───── INFORMATION GIVEN

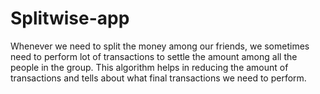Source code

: # Splitwise-app

Whenever we need to split the money among our friends, we sometimes need to perform lot of transactions to settle the amount among all the people in the group. This algorithm helps in reducing the amount of transactions and tells about what final transactions we need to perform.
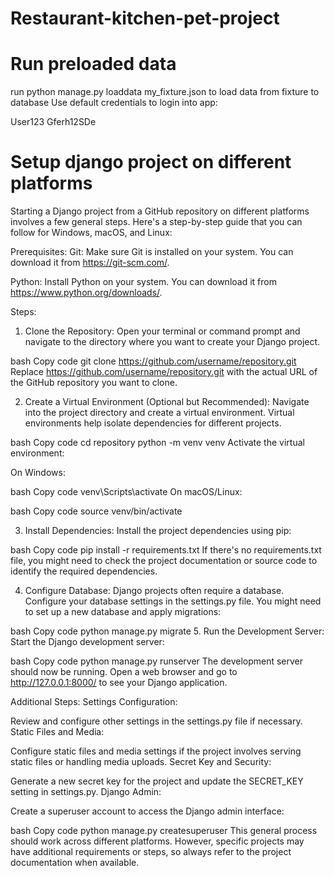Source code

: # Restaurant-kitchen-pet-project
# Run preloaded data
 run python manage.py loaddata my_fixture.json to load data from fixture to database
 Use default credentials to login into app:
 
 User123
 Gferh12SDe
# Setup django project on different platforms
Starting a Django project from a GitHub repository on different platforms involves a few general steps. Here's a step-by-step guide that you can follow for Windows, macOS, and Linux:


Prerequisites:
Git: Make sure Git is installed on your system. You can download it from https://git-scm.com/.

Python: Install Python on your system. You can download it from https://www.python.org/downloads/.

Steps:
1. Clone the Repository:
Open your terminal or command prompt and navigate to the directory where you want to create your Django project.

bash
Copy code
git clone https://github.com/username/repository.git
Replace https://github.com/username/repository.git with the actual URL of the GitHub repository you want to clone.


2. Create a Virtual Environment (Optional but Recommended):
Navigate into the project directory and create a virtual environment. Virtual environments help isolate dependencies for different projects.

bash
Copy code
cd repository
python -m venv venv
Activate the virtual environment:

On Windows:

bash
Copy code
venv\Scripts\activate
On macOS/Linux:

bash
Copy code
source venv/bin/activate

3. Install Dependencies:
Install the project dependencies using pip:

bash
Copy code
pip install -r requirements.txt
If there's no requirements.txt file, you might need to check the project documentation or source code to identify the required dependencies.


4. Configure Database:
Django projects often require a database. Configure your database settings in the settings.py file. You might need to set up a new database and apply migrations:

bash
Copy code
python manage.py migrate
5. Run the Development Server:
Start the Django development server:

bash
Copy code
python manage.py runserver
The development server should now be running. Open a web browser and go to http://127.0.0.1:8000/ to see your Django application.

Additional Steps:
Settings Configuration:

Review and configure other settings in the settings.py file if necessary.
Static Files and Media:

Configure static files and media settings if the project involves serving static files or handling media uploads.
Secret Key and Security:

Generate a new secret key for the project and update the SECRET_KEY setting in settings.py.
Django Admin:

Create a superuser account to access the Django admin interface:

bash
Copy code
python manage.py createsuperuser
This general process should work across different platforms. However, specific projects may have additional requirements or steps, so always refer to the project documentation when available.
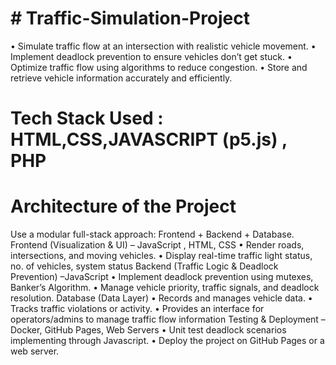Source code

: # # Traffic-Simulation-Project
•	Simulate traffic flow at an intersection with realistic vehicle movement.
•	Implement deadlock prevention to ensure vehicles don’t get stuck.
•	Optimize traffic flow using algorithms to reduce congestion.
•	Store and retrieve vehicle information accurately and efficiently.

# Tech Stack Used : HTML,CSS,JAVASCRIPT (p5.js) , PHP
# Architecture of the Project
Use a modular full-stack approach: Frontend + Backend + Database.
Frontend (Visualization & UI) – JavaScript , HTML, CSS
•	Render roads, intersections, and moving vehicles.
•	Display real-time traffic light status, no. of vehicles, system status
Backend (Traffic Logic & Deadlock Prevention) –JavaScript
•	Implement deadlock prevention using mutexes, Banker’s Algorithm.
•	 Manage vehicle priority, traffic signals, and deadlock resolution.
  Database (Data Layer) 
•	Records and manages vehicle data.
•	Tracks traffic violations or activity.
•	Provides an interface for operators/admins to manage traffic flow information
Testing & Deployment – Docker, GitHub Pages, Web Servers
•	Unit test deadlock scenarios implementing through Javascript.
•	Deploy the project on GitHub Pages or a web server.
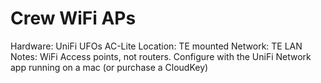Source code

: # Crew WiFi APs

Hardware: UniFi UFOs AC-Lite
Location: TE mounted
Network: TE LAN
Notes: WiFi Access points, not routers. Configure with the UniFi Network app running on a mac (or purchase a CloudKey)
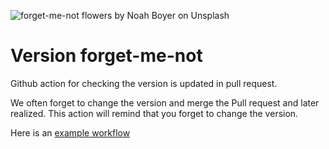 ![forget-me-not flowers by Noah Boyer on Unsplash](https://images.unsplash.com/photo-1558633155-f9864ef70d94?ixlib=rb-1.2.1&ixid=eyJhcHBfaWQiOjEyMDd9&auto=format&fit=crop&w=500&q=80)

# Version forget-me-not
Github action for checking the version is updated in pull request.

We often forget to change the version and merge the Pull request and later realized. 
This action will remind that you forget to change the version.

Here is an [example workflow](https://github.com/simplybusiness/version-forget-me-not/blob/example-workflow/example/workflow/version_forget_me_not.yml)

──────────

Please retype the records above exactly, excluding every picture.

YOUR RESPONSE —
Source code

: # Splitwise-app

Whenever we need to split the money among our friends, we sometimes need to perform lot of transactions to settle the amount among all the people in the group. This algorithm helps in reducing the amount of transactions and tells about what final transactions we need to perform.
Source code

: # Restaurant-kitchen-pet-project
# Run preloaded data
 run python manage.py loaddata my_fixture.json to load data from fixture to database
 Use default credentials to login into app:
 
 User123
 Gferh12SDe
# Setup django project on different platforms
Starting a Django project from a GitHub repository on different platforms involves a few general steps. Here's a step-by-step guide that you can follow for Windows, macOS, and Linux:


Prerequisites:
Git: Make sure Git is installed on your system. You can download it from https://git-scm.com/.

Python: Install Python on your system. You can download it from https://www.python.org/downloads/.

Steps:
1. Clone the Repository:
Open your terminal or command prompt and navigate to the directory where you want to create your Django project.

bash
Copy code
git clone https://github.com/username/repository.git
Replace https://github.com/username/repository.git with the actual URL of the GitHub repository you want to clone.


2. Create a Virtual Environment (Optional but Recommended):
Navigate into the project directory and create a virtual environment. Virtual environments help isolate dependencies for different projects.

bash
Copy code
cd repository
python -m venv venv
Activate the virtual environment:

On Windows:

bash
Copy code
venv\Scripts\activate
On macOS/Linux:

bash
Copy code
source venv/bin/activate

3. Install Dependencies:
Install the project dependencies using pip:

bash
Copy code
pip install -r requirements.txt
If there's no requirements.txt file, you might need to check the project documentation or source code to identify the required dependencies.


4. Configure Database:
Django projects often require a database. Configure your database settings in the settings.py file. You might need to set up a new database and apply migrations:

bash
Copy code
python manage.py migrate
5. Run the Development Server:
Start the Django development server:

bash
Copy code
python manage.py runserver
The development server should now be running. Open a web browser and go to http://127.0.0.1:8000/ to see your Django application.

Additional Steps:
Settings Configuration:

Review and configure other settings in the settings.py file if necessary.
Static Files and Media:

Configure static files and media settings if the project involves serving static files or handling media uploads.
Secret Key and Security:

Generate a new secret key for the project and update the SECRET_KEY setting in settings.py.
Django Admin:

Create a superuser account to access the Django admin interface:

bash
Copy code
python manage.py createsuperuser
This general process should work across different platforms. However, specific projects may have additional requirements or steps, so always refer to the project documentation when available.
Source code

: # # Traffic-Simulation-Project
•	Simulate traffic flow at an intersection with realistic vehicle movement.
•	Implement deadlock prevention to ensure vehicles don’t get stuck.
•	Optimize traffic flow using algorithms to reduce congestion.
•	Store and retrieve vehicle information accurately and efficiently.

# Tech Stack Used : HTML,CSS,JAVASCRIPT (p5.js) , PHP
# Architecture of the Project
Use a modular full-stack approach: Frontend + Backend + Database.
Frontend (Visualization & UI) – JavaScript , HTML, CSS
•	Render roads, intersections, and moving vehicles.
•	Display real-time traffic light status, no. of vehicles, system status
Backend (Traffic Logic & Deadlock Prevention) –JavaScript
•	Implement deadlock prevention using mutexes, Banker’s Algorithm.
•	 Manage vehicle priority, traffic signals, and deadlock resolution.
  Database (Data Layer) 
•	Records and manages vehicle data.
•	Tracks traffic violations or activity.
•	Provides an interface for operators/admins to manage traffic flow information
Testing & Deployment – Docker, GitHub Pages, Web Servers
•	Unit test deadlock scenarios implementing through Javascript.
•	Deploy the project on GitHub Pages or a web server.
Source code

: # Crew WiFi APs

Hardware: UniFi UFOs AC-Lite
Location: TE mounted
Network: TE LAN
Notes: WiFi Access points, not routers. Configure with the UniFi Network app running on a mac (or purchase a CloudKey)
 ![forget-me-not flowers by Noah Boyer on Unsplash](https://images.unsplash.com/photo-1558633155-f9864ef70d94?ixlib=rb-1.2.1&ixid=eyJhcHBfaWQiOjEyMDd9&auto=format&fit=crop&w=500&q=80)

# Version forget-me-not
Github action for checking the version is updated in pull request.

We often forget to change the version and merge the Pull request and later realized. 
This action will remind that you forget to change the version.

Here is an [example workflow](https://github.com/simplybusiness/version-forget-me-not/blob/example-workflow/example/workflow/version_forget_me_not.yml)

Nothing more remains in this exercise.